Eye surgery commonly referred to as ophthalmology is a field of medical expertise dedicated to the diagnosis and treatment of eye conditions that can lead to visual impairment or vision loss, including disease and injuries.
Ophthalmologists can prescribe medication and utilize microscopic surgery techniques to treat a range of eye problems. Becoming an eye surgeon requires a high degree of surgical skill and excellent hand-to-eye coordination.
Training to become an eye surgeon typically requires the completion of a medical degree, followed by three years of post-graduate study and an ophthalmology internship spanning a minimum of one year.
What Does an Ophthalmology Residency Cover?
Primary ophthalmology prepares eye surgeons to treat basic cases of glaucoma and cataracts. Students then branch out into other specialties, including neuro-ophthalmology, treatment of eye conditions caused by neurological disorders.
Other sections focus on retinal and vitreous disease, plus the study of advanced glaucoma treatment, corneal transplantation, and refractive eye surgery, which enables eye surgeons to correct poor vision.
Ophthalmology students also cover pediatric eye surgery, treating conditions such as strabismus otherwise known as “crossed eyes” in children.
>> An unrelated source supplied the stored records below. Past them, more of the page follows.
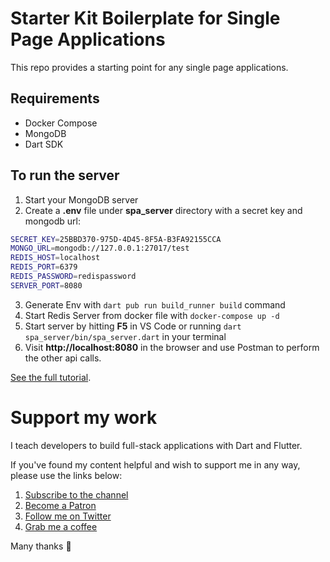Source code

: # Starter Kit Boilerplate for Single Page Applications

This repo provides a starting point for any single page applications.

## Requirements
- Docker Compose
- MongoDB
- Dart SDK

## To run the server

1. Start your MongoDB server
2. Create a **.env** file under **spa_server** directory with a secret key and mongodb url:
```bash
SECRET_KEY=25BBD370-975D-4D45-8F5A-B3FA92155CCA
MONGO_URL=mongodb://127.0.0.1:27017/test
REDIS_HOST=localhost
REDIS_PORT=6379
REDIS_PASSWORD=redispassword
SERVER_PORT=8080
```
3. Generate Env with `dart pub run build_runner build` command
4. Start Redis Server from docker file with `docker-compose up -d`
5. Start server by hitting <key>**F5**</key> in VS Code or running `dart spa_server/bin/spa_server.dart`
 in your terminal
6. Visit **http://localhost:8080** in the browser and use Postman to perform the other api calls.

[See the full tutorial](https://youtu.be/ZKNKNxaliZQ).

# Support my work

I teach developers to build full-stack applications with Dart and Flutter.

If you've found my content helpful and wish to support me in any way, please use the links below:

1. [Subscribe to the channel](https://youtube.com/c/CreativeBracket)
2. [Become a Patron](https://patreon.com/creativebracket)
3. [Follow me on Twitter](https://twitter.com/creativ_bracket)
4. [Grab me a coffee](https://ko-fi.com/creativebracket)

Many thanks 💙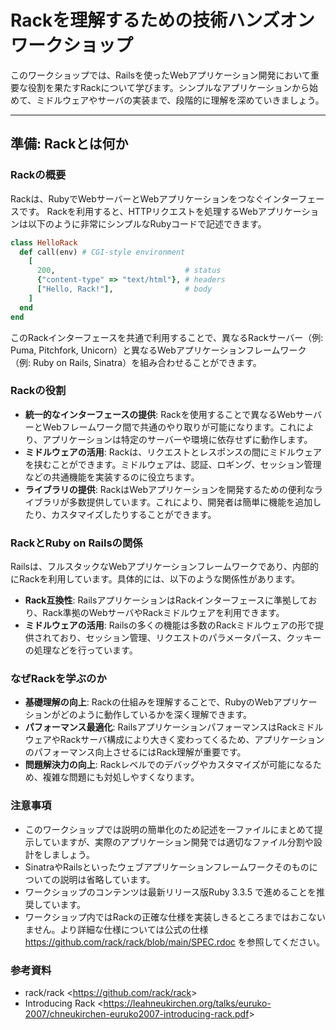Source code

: # Rackを理解するための技術ハンズオンワークショップ

このワークショップでは、Railsを使ったWebアプリケーション開発において重要な役割を果たすRackについて学びます。シンプルなアプリケーションから始めて、ミドルウェアやサーバの実装まで、段階的に理解を深めていきましょう。

---

## 準備: Rackとは何か

### Rackの概要

Rackは、RubyでWebサーバーとWebアプリケーションをつなぐインターフェースです。
Rackを利用すると、HTTPリクエストを処理するWebアプリケーションは以下のように非常にシンプルなRubyコードで記述できます。

```ruby
class HelloRack
  def call(env) # CGI-style environment
    [
      200,                             # status
      {"content-type" => "text/html"}, # headers
      ["Hello, Rack!"],                # body
    ]
  end
end
```

このRackインターフェースを共通で利用することで、異なるRackサーバー（例: Puma, Pitchfork, Unicorn）と異なるWebアプリケーションフレームワーク（例: Ruby on Rails, Sinatra）を組み合わせることができます。

### Rackの役割

- **統一的なインターフェースの提供**: Rackを使用することで異なるWebサーバーとWebフレームワーク間で共通のやり取りが可能になります。これにより、アプリケーションは特定のサーバーや環境に依存せずに動作します。
- **ミドルウェアの活用**: Rackは、リクエストとレスポンスの間にミドルウェアを挟むことができます。ミドルウェアは、認証、ロギング、セッション管理などの共通機能を実装するのに役立ちます。
- **ライブラリの提供**: RackはWebアプリケーションを開発するための便利なライブラリが多数提供しています。これにより、開発者は簡単に機能を追加したり、カスタマイズしたりすることができます。

### RackとRuby on Railsの関係

Railsは、フルスタックなWebアプリケーションフレームワークであり、内部的にRackを利用しています。具体的には、以下のような関係性があります。

- **Rack互換性**: RailsアプリケーションはRackインターフェースに準拠しており、Rack準拠のWebサーバやRackミドルウェアを利用できます。
- **ミドルウェアの活用**: Railsの多くの機能は多数のRackミドルウェアの形で提供されており、セッション管理、リクエストのパラメータパース、クッキーの処理などを行っています。

### なぜRackを学ぶのか

- **基礎理解の向上**: Rackの仕組みを理解することで、RubyのWebアプリケーションがどのように動作しているかを深く理解できます。
- **パフォーマンス最適化**: RailsアプリケーションパフォーマンスはRackミドルウェアやRackサーバ構成により大きく変わってくるため、アプリケーションのパフォーマンス向上させるにはRack理解が重要です。
- **問題解決力の向上**: Rackレベルでのデバッグやカスタマイズが可能になるため、複雑な問題にも対処しやすくなります。

### 注意事項
- このワークショップでは説明の簡単化のため記述を一ファイルにまとめて提示していますが、実際のアプリケーション開発では適切なファイル分割や設計をしましょう。
- SinatraやRailsといったウェブアプリケーションフレームワークそのものについての説明は省略しています。
- ワークショップのコンテンツは最新リリース版Ruby 3.3.5 で進めることを推奨しています。
- ワークショップ内ではRackの正確な仕様を実装しきるところまではおこないません。より詳細な仕様については公式の仕様 <https://github.com/rack/rack/blob/main/SPEC.rdoc> を参照してください。

### 参考資料
- rack/rack <<https://github.com/rack/rack>>
- Introducing Rack <<https://leahneukirchen.org/talks/euruko-2007/chneukirchen-euruko2007-introducing-rack.pdf>>
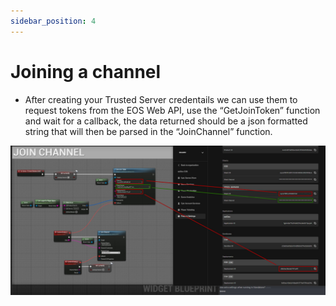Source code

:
 ```yaml
---
sidebar_position: 4
---
```


# Joining a channel
- After creating your Trusted Server credentails we can use them to request tokens from the EOS Web API, use the “GetJoinToken” function and wait for a callback, the data returned should be a json formatted string that will then be parsed in the “JoinChannel” function.

![Image](../../../static/img/voice/Screenshot-2021-08-20-121715.jpg)
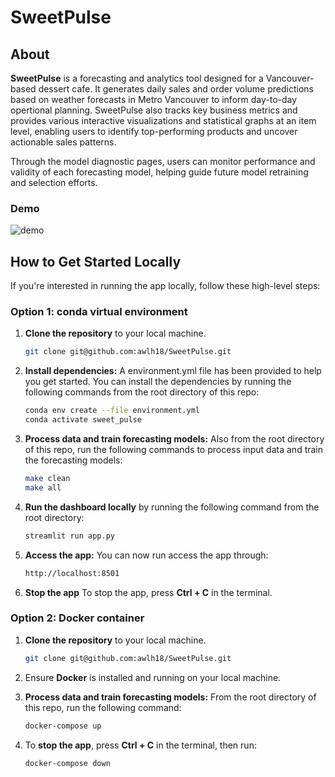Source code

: # SweetPulse

## About

**SweetPulse** is a forecasting and analytics tool designed for a Vancouver-based dessert cafe. It generates daily sales and order volume predictions based on weather forecasts in Metro Vancouver to inform day-to-day opertional planning. SweetPulse also tracks key business metrics and provides various interactive visualizations and statistical graphs at an item level, enabling users to identify top-performing products and uncover actionable sales patterns.

Through the model diagnostic pages, users can monitor performance and validity of each forecasting model, helping guide future model retraining and selection efforts.

### Demo
![demo](gif/demo.gif)


## How to Get Started Locally

If you're interested in running the app locally, follow these high-level steps:

### Option 1: conda virtual environment 

1.  **Clone the repository** to your local machine.

    ``` bash
    git clone git@github.com:awlh18/SweetPulse.git
    ```

2.  **Install dependencies:** A environment.yml file has been provided to help you get started. You can install the dependencies by running the following commands from the root directory of this repo:
    ``` bash
    conda env create --file environment.yml
    conda activate sweet_pulse
    ```

3.  **Process data and train forecasting models:** Also from the root directory of this repo, run the following commands to process input data and train the forecasting models: 

    ``` bash
    make clean
    make all
    ```

4.  **Run the dashboard locally** by running the following command from the root directory:

    ``` bash
    streamlit run app.py
    ```

5.  **Access the app:** You can now run access the app through:

    ``` bash
    http://localhost:8501
    ```

6. **Stop the app** To stop the app, press **Ctrl + C** in the terminal. 

### Option 2: Docker container 

1. **Clone the repository** to your local machine.

    ``` bash
    git clone git@github.com:awlh18/SweetPulse.git
    ```
2. Ensure **Docker** is installed and running on your local machine. 

3. **Process data and train forecasting models:** From the root directory of this repo, run the following command: 

    ``` bash
    docker-compose up
    ```
4. To **stop the app**, press **Ctrl + C** in the terminal, then run:

    ``` bash
    docker-compose down
    ```
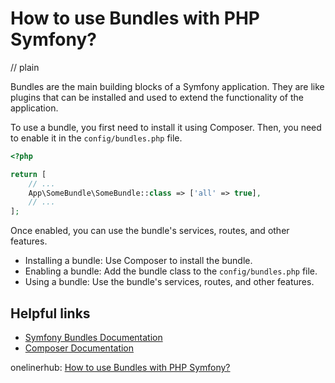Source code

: # How to use Bundles with PHP Symfony?
// plain

Bundles are the main building blocks of a Symfony application. They are like plugins that can be installed and used to extend the functionality of the application.

To use a bundle, you first need to install it using Composer. Then, you need to enable it in the `config/bundles.php` file.

```php
<?php

return [
    // ...
    App\SomeBundle\SomeBundle::class => ['all' => true],
    // ...
];
```

Once enabled, you can use the bundle's services, routes, and other features.

- Installing a bundle: Use Composer to install the bundle.
- Enabling a bundle: Add the bundle class to the `config/bundles.php` file.
- Using a bundle: Use the bundle's services, routes, and other features.

## Helpful links
- [Symfony Bundles Documentation](https://symfony.com/doc/current/bundles.html)
- [Composer Documentation](https://getcomposer.org/doc/)

onelinerhub: [How to use Bundles with PHP Symfony?](https://onelinerhub.com/php-symfony/how-to-use-bundles-with-php-symfony)
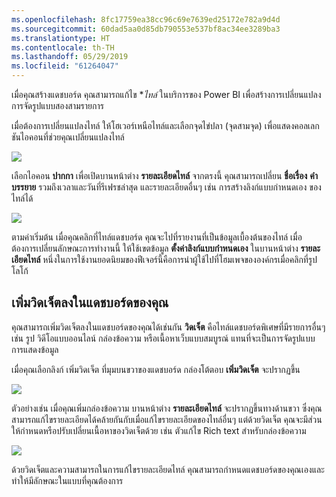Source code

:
 ```yaml
---
ms.openlocfilehash: 8fc17759ea38cc96c69e7639ed25172e782a9d4d
ms.sourcegitcommit: 60dad5aa0d85db790553e537bf8ac34ee3289ba3
ms.translationtype: HT
ms.contentlocale: th-TH
ms.lasthandoff: 05/29/2019
ms.locfileid: "61264047"
---
```

เมื่อคุณสร้างแดชบอร์ด คุณสามารถแก้ไข **ไทล์* ในบริการของ Power BI เพื่อสร้างการเปลี่ยนแปลงการจัดรูปแบบสองสามรายการ

เมื่อต้องการเปลี่ยนแปลงไทล์ ให้โฮเวอร์เหนือไทล์และเลือกจุดไข่ปลา (จุดสามจุด) เพื่อแสดงคอลเลกชันไอคอนที่ช่วยคุณเปลี่ยนแปลงไทล์

![](media/4-4d-change-tile-details/4-4d_1.png)

เลือกไอคอน **ปากกา** เพื่อเปิดบานหน้าต่าง **รายละเอียดไทล์** จากตรงนี้ คุณสามารถเปลี่ยน **ชื่อเรื่อง** **คำบรรยาย** รวมถึงเวลาและวันที่รีเฟรชล่าสุด และรายละเอียดอื่นๆ เช่น การสร้างลิงก์แบบกำหนดเอง ของไทล์ได้

![](media/4-4d-change-tile-details/4-4d_2.png)

ตามค่าเริ่มต้น เมื่อคุณคลิกที่ไทล์แดชบอร์ด คุณจะไปที่รายงานที่เป็นข้อมูลเบื้องต้นของไทล์ เมื่อต้องการเปลี่ยนลักษณะการทำงานนี้ ให้ใช้เขตข้อมูล **ตั้งค่าลิงก์แบบกำหนดเอง** ในบานหน้าต่าง **รายละเอียดไทล์** หนึ่งในการใช้งานยอดนิยมของฟีเจอร์นี้คือการนำผู้ใช้ไปที่โฮมเพจขององค์กรเมื่อคลิกที่รูปโลโก้

## <a name="add-widgets-to-your-dashboard"></a>เพิ่มวิดเจ็ตลงในแดชบอร์ดของคุณ
คุณสามารถเพิ่มวิดเจ็ตลงในแดชบอร์ดของคุณได้เช่นกัน **วิดเจ็ต** คือไทล์แดชบอร์ดพิเศษที่มีรายการอื่นๆ เช่น รูป วิดีโอแบบออนไลน์ กล่องข้อความ หรือเนื้อหาเว็บแบบสมบูรณ์ แทนที่จะเป็นการจัดรูปแบบการแสดงข้อมูล

เมื่อคุณเลือกลิงก์ เพิ่มวิดเจ็ต ที่มุมบนขวาของแดชบอร์ด กล่องโต้ตอบ **เพิ่มวิดเจ็ต** จะปรากฏขึ้น

![](media/4-4d-change-tile-details/4-4d_3.png)

ตัวอย่างเช่น เมื่อคุณเพิ่มกล่องข้อความ บานหน้าต่าง **รายละเอียดไทล์** จะปรากฏขึ้นทางด้านขวา ซึ่งคุณสามารถแก้ไขรายละเอียดได้คล้ายกันกับเมื่อแก้ไขรายละเอียดของไทล์อื่นๆ แต่ด้วยวิดเจ็ต คุณจะมีส่วนให้กำหนดหรือปรับเปลี่ยนเนื้อหาของวิดเจ็ตด้วย เช่น ตัวแก้ไข Rich text สำหรับกล่องข้อความ

![](media/4-4d-change-tile-details/4-4d_4.png)

ด้วยวิดเจ็ตและความสามารถในการแก้ไขรายละเอียดไทล์ คุณสามารถกำหนดแดชบอร์ดของคุณเองและทำให้มีลักษณะในแบบที่คุณต้องการ

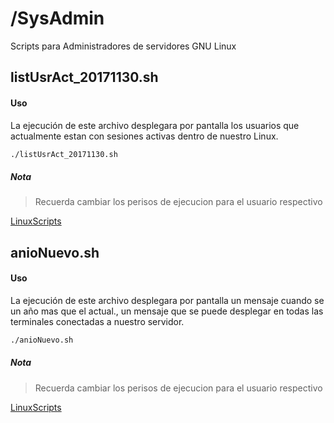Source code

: # /SysAdmin
Scripts para Administradores de servidores GNU Linux

## listUsrAct_20171130.sh


#### Uso

La ejecución de este archivo desplegara por pantalla los usuarios que actualmente estan con sesiones activas dentro de nuestro Linux.

```sh
./listUsrAct_20171130.sh
```


##### Nota

>Recuerda cambiar los perisos de ejecucion para el usuario respectivo

[LinuxScripts](https://github.com/ibrito/LinuxScripts)

## anioNuevo.sh


#### Uso

La ejecución de este archivo desplegara por pantalla un mensaje cuando se un año mas que el actual., un mensaje que se puede desplegar en todas las terminales conectadas a nuestro servidor.

```sh
./anioNuevo.sh
```


##### Nota

>Recuerda cambiar los perisos de ejecucion para el usuario respectivo

[LinuxScripts](https://github.com/ibrito/LinuxScripts)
Another field of study includes training to become a LASIK eye surgeon.
For those interested in studying ophthalmology, finding the right eye surgeon college is a crucial step in ensuring your success in this field of surgical medicine. There are many excellent eye surgeon colleges in the United States, a few of which we have listed here.
Yale’s Ophthalmology & Visual Sciences department offers a three-year eye surgery program. In the first year, students will staff ophthalmology wards at the West Haven VA Medical Center and the Yale-New Haven Hospital Clinic and Consult Service, covering specialties like ophthalmic plastic surgery, pathology, and oncology, as well as neuro-ophthalmology and pediatric ophthalmology.
First-year students will also take the lead on a range of surgical procedures such as strabismus surgeries, anterior segment and glaucoma laser procedures, ophthalmic plastic surgery including temporal artery biopsy, blepharoplasty, ptosis repair, lid tumor resection, lid laceration repair, and intravitreal injections
During the second year, students focus on corneal and external disease, refractive surgery, vitreoretinal surgery, and glaucoma. In the third year, students treat cases of uveitis, as well as performing cataract, trabeculectomy, and pterygium surgeries and learning about advanced minimally invasive glaucoma surgeries.
2. University of Pittsburgh
The University of Pittsburgh offers one of the most renowned ophthalmology residency programs in the United States. First-year students practice at The Eye and Ear Institute, covering aspects of emergency room procedure, microbiology, refraction, and the instruments used in surgery. In the first year, residents will also perform pediatric strabismus surgery.
During the second year of the program, students focus on subsets of ophthalmology, including glaucoma, retinal conditions, corneal surgery, and neuro-ophthalmology. Second-year residents will also begin to treat patients under direct supervision. Additionally, they will learn about microsurgery and intraocular surgery, as well as ophthalmic pathology.
Third-year residents will see patients at clinics at the University Hospital, the Veterans Administration Hospital in Albuquerque, and a 10-12-week residency at the University of New Mexico. Students act as primary surgeon in all cases that require surgical intervention, covering advanced pediatric and cataract procedures.
3. Stanford University
Stanford’s three-year ophthalmology program covers all major ocular diseases, providing students with the knowledge to diagnose, treat, and prevent them. Students typically split their time between Stanford University Hospital & Clinics, the Veterans Administration Medical Center in Palo Alto, and The Santa Clara Valley Medical Center.
First-year students receive one-to-one training from advanced residents and faculty members. They will learn about basic clinical care, suturing, and how to use ophthalmic imaging equipment. They will also perform basic surgical procedures.
After a month-long refresher course, second-year students dive into the fields of uveitis, glaucoma, and pediatric ophthalmology, as well as corneal and retinal surgery. Third-year residents head to The Byers Eye Institute at Stanford University Hospital, performing countless eye surgeries as the primary surgeon.
The United States is home to dozens of fantastic ophthalmology departments where a graduate can study to become a talented eye surgeon in a nurturing and exciting educational environment. Each ophthalmology department has detailed information about its program online to help you make the right choice.